**TASK DIRECTIONS:** Write out, from the entries below, exactly the lines that run between the lines holding "### 무엇을 한 것인지?" and "The above copyright", inclusive, and stop there.
──────── DATA SUPPLIED ────────
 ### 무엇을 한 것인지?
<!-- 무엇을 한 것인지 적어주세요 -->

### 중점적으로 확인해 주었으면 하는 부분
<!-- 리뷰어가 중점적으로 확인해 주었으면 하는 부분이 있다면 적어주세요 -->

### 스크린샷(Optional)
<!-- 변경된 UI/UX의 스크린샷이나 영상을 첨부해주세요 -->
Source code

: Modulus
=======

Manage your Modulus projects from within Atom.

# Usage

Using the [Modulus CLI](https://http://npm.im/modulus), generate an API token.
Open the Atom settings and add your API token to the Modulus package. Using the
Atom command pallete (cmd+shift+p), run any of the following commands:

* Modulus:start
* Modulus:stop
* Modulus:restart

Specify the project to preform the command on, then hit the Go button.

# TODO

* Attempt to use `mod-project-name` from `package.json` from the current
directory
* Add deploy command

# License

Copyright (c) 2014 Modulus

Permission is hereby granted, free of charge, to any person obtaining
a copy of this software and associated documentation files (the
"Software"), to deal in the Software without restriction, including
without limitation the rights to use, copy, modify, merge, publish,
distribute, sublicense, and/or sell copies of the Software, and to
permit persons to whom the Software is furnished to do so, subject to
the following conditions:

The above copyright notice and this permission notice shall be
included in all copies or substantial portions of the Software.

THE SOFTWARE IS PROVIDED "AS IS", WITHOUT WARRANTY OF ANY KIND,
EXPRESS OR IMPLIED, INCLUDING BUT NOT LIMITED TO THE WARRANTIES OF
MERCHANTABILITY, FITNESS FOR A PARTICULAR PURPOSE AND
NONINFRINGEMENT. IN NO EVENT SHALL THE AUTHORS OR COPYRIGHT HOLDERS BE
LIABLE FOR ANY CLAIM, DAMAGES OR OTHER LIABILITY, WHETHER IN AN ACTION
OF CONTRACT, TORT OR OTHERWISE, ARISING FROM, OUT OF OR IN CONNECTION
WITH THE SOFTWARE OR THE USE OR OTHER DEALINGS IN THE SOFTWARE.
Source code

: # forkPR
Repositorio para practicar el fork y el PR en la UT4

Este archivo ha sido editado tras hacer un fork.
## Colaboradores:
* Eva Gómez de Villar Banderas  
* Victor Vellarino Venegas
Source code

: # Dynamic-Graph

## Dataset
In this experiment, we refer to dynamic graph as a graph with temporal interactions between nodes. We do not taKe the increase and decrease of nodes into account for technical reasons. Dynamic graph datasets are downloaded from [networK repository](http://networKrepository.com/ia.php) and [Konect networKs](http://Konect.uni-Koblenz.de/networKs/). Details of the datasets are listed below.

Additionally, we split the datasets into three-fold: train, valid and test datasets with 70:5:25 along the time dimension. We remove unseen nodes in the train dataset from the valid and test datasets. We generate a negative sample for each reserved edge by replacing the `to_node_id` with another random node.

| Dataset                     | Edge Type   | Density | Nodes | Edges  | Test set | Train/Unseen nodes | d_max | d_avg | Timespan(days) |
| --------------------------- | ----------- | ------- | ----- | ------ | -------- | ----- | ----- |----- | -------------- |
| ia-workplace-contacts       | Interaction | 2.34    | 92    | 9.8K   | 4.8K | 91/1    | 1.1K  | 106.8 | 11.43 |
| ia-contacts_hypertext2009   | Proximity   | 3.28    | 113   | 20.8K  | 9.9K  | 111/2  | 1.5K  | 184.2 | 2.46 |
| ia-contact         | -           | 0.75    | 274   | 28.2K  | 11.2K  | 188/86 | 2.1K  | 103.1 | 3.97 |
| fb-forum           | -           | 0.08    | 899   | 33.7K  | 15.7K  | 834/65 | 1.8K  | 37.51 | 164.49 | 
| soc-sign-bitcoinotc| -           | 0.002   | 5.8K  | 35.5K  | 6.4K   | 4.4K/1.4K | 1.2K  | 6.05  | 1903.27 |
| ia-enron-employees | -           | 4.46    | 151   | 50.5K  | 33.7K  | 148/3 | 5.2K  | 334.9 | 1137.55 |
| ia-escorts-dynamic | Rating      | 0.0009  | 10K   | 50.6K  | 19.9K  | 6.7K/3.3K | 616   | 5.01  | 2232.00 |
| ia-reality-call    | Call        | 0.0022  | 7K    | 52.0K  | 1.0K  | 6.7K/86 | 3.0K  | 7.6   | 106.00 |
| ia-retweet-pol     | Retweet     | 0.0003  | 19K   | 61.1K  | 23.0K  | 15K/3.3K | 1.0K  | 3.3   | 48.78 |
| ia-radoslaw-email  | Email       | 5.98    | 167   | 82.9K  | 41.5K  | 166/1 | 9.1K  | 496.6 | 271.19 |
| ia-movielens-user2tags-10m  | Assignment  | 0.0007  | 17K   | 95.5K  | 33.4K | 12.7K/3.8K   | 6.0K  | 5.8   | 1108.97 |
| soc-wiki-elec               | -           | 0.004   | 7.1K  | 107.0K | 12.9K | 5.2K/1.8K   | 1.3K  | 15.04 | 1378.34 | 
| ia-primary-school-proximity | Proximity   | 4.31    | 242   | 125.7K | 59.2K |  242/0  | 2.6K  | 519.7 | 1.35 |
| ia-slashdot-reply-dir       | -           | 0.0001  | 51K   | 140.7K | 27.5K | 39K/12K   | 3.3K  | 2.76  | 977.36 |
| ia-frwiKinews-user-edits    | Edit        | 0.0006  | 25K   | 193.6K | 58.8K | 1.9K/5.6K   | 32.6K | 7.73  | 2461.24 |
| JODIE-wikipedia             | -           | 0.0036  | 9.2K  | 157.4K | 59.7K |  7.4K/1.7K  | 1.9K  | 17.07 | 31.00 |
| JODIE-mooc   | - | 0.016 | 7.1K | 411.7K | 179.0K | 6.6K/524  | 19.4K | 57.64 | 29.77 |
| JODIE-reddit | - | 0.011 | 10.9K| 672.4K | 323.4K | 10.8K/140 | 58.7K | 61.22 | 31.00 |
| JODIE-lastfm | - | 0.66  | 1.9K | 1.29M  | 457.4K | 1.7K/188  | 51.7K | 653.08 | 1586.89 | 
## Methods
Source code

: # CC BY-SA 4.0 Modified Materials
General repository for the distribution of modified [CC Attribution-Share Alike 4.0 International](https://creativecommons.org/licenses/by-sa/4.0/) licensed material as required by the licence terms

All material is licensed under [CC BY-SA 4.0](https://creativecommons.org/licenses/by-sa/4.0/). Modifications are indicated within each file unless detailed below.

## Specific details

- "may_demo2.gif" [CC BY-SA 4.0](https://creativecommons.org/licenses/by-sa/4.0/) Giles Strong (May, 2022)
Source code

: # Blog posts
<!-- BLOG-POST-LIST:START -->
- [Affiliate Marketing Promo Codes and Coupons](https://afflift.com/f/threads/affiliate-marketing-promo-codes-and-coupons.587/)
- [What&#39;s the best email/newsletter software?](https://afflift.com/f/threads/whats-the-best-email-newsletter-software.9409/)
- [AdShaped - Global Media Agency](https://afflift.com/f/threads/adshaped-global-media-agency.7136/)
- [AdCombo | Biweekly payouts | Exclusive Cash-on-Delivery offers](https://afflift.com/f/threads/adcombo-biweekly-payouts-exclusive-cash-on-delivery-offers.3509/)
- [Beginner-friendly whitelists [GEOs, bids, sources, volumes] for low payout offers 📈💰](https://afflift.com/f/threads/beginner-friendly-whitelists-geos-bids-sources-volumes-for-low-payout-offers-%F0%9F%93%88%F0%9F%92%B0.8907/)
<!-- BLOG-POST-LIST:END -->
────────
──────── DATA SUPPLIED ────────
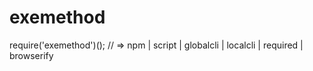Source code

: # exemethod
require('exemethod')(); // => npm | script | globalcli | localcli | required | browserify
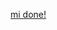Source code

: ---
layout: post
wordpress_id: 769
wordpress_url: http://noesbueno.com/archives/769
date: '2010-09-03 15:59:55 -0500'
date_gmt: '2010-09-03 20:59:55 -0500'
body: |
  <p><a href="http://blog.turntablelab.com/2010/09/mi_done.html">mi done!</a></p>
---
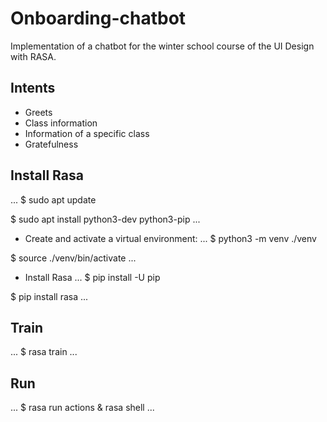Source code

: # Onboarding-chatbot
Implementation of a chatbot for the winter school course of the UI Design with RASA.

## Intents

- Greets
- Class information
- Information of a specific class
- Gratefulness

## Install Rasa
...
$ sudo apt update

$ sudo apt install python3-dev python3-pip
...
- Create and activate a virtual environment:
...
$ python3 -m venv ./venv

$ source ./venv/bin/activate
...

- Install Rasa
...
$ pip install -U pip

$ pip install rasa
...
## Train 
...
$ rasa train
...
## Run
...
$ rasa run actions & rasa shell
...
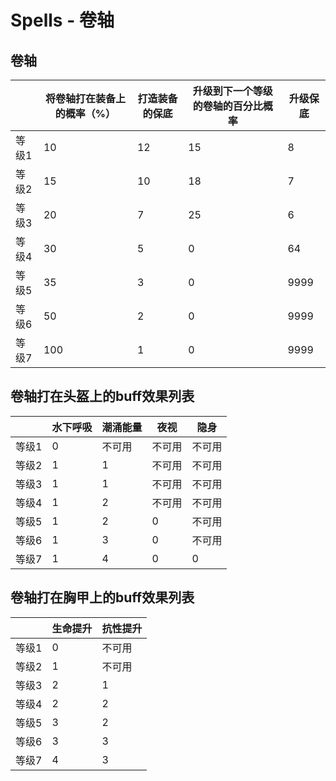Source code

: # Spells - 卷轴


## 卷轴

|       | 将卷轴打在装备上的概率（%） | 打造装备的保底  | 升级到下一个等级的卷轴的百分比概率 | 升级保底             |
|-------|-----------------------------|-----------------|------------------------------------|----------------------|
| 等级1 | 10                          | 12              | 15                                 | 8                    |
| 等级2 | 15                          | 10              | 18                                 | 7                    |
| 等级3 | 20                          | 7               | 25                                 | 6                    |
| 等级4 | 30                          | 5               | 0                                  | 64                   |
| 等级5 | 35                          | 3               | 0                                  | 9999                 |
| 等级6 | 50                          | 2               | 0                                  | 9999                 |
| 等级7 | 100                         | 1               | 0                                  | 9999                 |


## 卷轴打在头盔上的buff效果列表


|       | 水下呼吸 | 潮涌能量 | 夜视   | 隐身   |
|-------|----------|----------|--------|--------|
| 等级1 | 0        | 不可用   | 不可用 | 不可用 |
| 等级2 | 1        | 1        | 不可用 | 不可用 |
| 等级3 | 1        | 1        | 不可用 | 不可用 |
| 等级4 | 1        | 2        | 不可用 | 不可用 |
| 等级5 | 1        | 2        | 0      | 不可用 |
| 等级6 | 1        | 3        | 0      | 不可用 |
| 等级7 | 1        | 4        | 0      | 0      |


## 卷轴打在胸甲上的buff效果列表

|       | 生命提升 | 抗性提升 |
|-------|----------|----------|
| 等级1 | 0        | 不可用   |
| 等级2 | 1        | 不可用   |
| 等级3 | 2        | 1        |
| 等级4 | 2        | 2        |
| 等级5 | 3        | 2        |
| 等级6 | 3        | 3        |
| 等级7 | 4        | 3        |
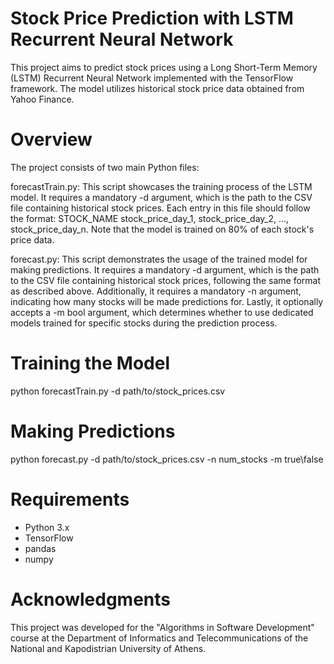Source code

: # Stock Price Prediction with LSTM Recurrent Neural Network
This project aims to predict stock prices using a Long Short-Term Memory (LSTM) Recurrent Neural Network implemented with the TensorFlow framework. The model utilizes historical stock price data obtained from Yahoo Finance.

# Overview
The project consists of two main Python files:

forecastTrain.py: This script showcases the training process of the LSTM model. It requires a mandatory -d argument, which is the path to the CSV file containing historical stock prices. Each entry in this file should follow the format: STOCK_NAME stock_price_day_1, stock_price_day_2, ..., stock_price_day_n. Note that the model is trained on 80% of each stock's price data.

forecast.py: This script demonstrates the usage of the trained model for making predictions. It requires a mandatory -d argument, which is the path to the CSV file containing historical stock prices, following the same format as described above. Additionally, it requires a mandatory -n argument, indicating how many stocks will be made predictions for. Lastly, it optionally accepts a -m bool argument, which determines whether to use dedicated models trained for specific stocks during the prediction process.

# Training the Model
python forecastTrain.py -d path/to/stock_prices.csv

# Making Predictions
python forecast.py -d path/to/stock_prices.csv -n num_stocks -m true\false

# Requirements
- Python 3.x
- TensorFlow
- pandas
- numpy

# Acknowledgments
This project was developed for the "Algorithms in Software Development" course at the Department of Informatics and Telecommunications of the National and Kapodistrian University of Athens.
────────
──────── DATA SUPPLIED ────────
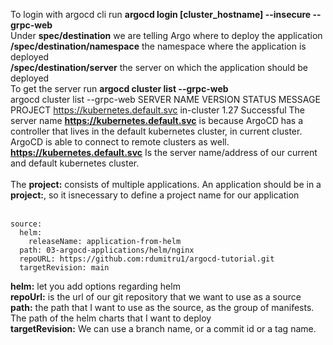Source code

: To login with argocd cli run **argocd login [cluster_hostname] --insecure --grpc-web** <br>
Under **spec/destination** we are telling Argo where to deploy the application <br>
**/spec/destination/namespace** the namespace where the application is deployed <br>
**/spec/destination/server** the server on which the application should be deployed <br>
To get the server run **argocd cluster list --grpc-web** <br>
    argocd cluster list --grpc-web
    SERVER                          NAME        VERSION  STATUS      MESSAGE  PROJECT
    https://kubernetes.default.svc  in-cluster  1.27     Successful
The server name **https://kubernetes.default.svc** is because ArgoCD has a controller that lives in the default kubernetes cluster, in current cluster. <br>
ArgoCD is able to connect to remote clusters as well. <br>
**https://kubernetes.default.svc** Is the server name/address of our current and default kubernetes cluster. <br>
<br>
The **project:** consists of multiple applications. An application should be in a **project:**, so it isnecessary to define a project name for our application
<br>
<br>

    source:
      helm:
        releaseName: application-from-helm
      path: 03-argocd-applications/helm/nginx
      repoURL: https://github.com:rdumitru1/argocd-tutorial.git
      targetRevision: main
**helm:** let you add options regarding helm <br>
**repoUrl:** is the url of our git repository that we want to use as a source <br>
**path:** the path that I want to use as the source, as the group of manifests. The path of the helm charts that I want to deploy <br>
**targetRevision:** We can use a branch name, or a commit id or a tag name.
────────
**TASK RESPONSE:**
 ### 무엇을 한 것인지?
<!-- 무엇을 한 것인지 적어주세요 -->

### 중점적으로 확인해 주었으면 하는 부분
<!-- 리뷰어가 중점적으로 확인해 주었으면 하는 부분이 있다면 적어주세요 -->

### 스크린샷(Optional)
<!-- 변경된 UI/UX의 스크린샷이나 영상을 첨부해주세요 -->
Source code

: Modulus
=======

Manage your Modulus projects from within Atom.

# Usage

Using the [Modulus CLI](https://http://npm.im/modulus), generate an API token.
Open the Atom settings and add your API token to the Modulus package. Using the
Atom command pallete (cmd+shift+p), run any of the following commands:

* Modulus:start
* Modulus:stop
* Modulus:restart

Specify the project to preform the command on, then hit the Go button.

# TODO

* Attempt to use `mod-project-name` from `package.json` from the current
directory
* Add deploy command

# License

Copyright (c) 2014 Modulus

Permission is hereby granted, free of charge, to any person obtaining
a copy of this software and associated documentation files (the
"Software"), to deal in the Software without restriction, including
without limitation the rights to use, copy, modify, merge, publish,
distribute, sublicense, and/or sell copies of the Software, and to
permit persons to whom the Software is furnished to do so, subject to
the following conditions:

The above copyright notice and this permission notice shall be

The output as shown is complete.